These questions, have been examined with care and ability at the bar, but I think the evidence of the case relieves me from the necessity of deciding them, and reduces the case to some simple questions of fact and equity. It is impossible for me to consider the court in St. Thomas as a court of admiralty, although I should presume it had jurisdiction of the case. It does not profess to be a court of admiralty, but seems rather to have been a municipal tribunal. It is called “The Extra Court of St. Thomas;” the judge is called “The Mayor and Recorder of St. Thomas,” and he convened and held the court “in the presence of two associates.” There is nothing in the form or constitution of the court that bears any resemblance to a court of admiralty. The forms of proceeding are equally unlike those of a court of admiralty. There is no libel, no process, no answer. The whole proceeding is a singular one, and bears the evidence of its being in a municipal court, while it has none of the features of a court of admiralty, whose proceedings and judgments are to be respected by all the world, because they are all supposed to be parties.

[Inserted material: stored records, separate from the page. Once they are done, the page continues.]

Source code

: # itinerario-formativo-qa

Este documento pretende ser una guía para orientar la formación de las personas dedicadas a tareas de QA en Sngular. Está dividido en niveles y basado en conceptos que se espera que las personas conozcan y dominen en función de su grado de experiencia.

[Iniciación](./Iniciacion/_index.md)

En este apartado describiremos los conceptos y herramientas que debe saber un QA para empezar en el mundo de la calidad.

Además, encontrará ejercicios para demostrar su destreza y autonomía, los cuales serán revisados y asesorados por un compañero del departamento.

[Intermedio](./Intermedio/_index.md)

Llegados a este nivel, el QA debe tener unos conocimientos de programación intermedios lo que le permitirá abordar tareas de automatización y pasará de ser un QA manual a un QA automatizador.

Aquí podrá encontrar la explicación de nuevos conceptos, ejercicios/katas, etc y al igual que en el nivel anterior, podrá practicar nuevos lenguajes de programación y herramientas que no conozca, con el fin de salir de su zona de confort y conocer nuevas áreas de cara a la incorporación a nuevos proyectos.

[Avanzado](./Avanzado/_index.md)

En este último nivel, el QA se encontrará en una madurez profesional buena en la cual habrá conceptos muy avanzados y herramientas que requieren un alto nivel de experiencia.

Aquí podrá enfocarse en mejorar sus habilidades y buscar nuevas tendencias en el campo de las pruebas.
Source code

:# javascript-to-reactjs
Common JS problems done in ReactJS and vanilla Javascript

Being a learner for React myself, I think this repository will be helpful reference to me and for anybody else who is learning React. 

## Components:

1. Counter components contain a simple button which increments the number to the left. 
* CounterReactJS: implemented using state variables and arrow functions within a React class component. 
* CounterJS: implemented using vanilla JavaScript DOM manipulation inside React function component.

If, then, there is not such a judgment as stands between this court and the merits and justice of the case; if we may look behind it, or rather into it, as it is set out on the record; the illegality and injustice of the judgment, according to all our notions of admiralty law, is so great that it is impossible to support it. Among other things, the forfeiture of wages is extended to wages earned after the alleged misconduct, going back even to the conduct of the mate at Philadelphia, and at Port au Platt, and forfeiting the wages on the subsequent voyage from Port au Platt to St. Thomas. Charges, too, against the libellant are allowed, contrary to the whole course of adjudication in this court. The contract was meant to be construed by our law, and the court at St. Thomas professes to do so, but has greatly mistaken it.

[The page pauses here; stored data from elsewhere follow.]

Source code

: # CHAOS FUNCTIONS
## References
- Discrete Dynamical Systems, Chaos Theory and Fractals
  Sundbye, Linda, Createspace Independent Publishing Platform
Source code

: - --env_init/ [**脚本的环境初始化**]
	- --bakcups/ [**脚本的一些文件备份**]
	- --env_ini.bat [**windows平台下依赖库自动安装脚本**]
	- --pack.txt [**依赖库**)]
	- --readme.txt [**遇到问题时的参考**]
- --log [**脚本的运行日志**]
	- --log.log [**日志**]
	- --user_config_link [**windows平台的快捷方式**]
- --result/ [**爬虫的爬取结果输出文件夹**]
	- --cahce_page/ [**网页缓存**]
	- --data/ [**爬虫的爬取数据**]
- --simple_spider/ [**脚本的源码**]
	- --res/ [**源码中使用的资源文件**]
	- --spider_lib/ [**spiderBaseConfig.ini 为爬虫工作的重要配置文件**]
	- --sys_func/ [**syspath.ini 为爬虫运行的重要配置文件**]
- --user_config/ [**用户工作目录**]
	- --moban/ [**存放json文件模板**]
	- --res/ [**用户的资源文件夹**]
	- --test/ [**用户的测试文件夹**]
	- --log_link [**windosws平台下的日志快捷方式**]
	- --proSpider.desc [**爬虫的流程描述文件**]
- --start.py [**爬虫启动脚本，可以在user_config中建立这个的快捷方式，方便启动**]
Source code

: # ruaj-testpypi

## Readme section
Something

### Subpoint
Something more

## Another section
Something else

I feel myself at liberty to take up the case, notwithstanding the proceedings at St. Thomas. As to the clause in the shipping articles, that reinstating the offending seaman shall not be a waiver of the forfeiture. Suppose I give effect to this clause, — I must not, however, be understood as giving an opinion on it, — but for the present admitting it, still, this will not shut out the effect of other acts of waiver. Certainly, a party may waive any right; and when that right is a severe penal forfeiture, a waiver will be considered with favor to the offender. In this case there is another equity against the forfeiture. The captain, after the offence, continued to receive the services of the libel-lant as his mate, and hired no other in his place. This gives strength to the evidence to show that the captain, in fact, — -not by the legal construction said to be prevented by the clause in the articles, but in fact, by his own act and deed, — did waive the forfeiture.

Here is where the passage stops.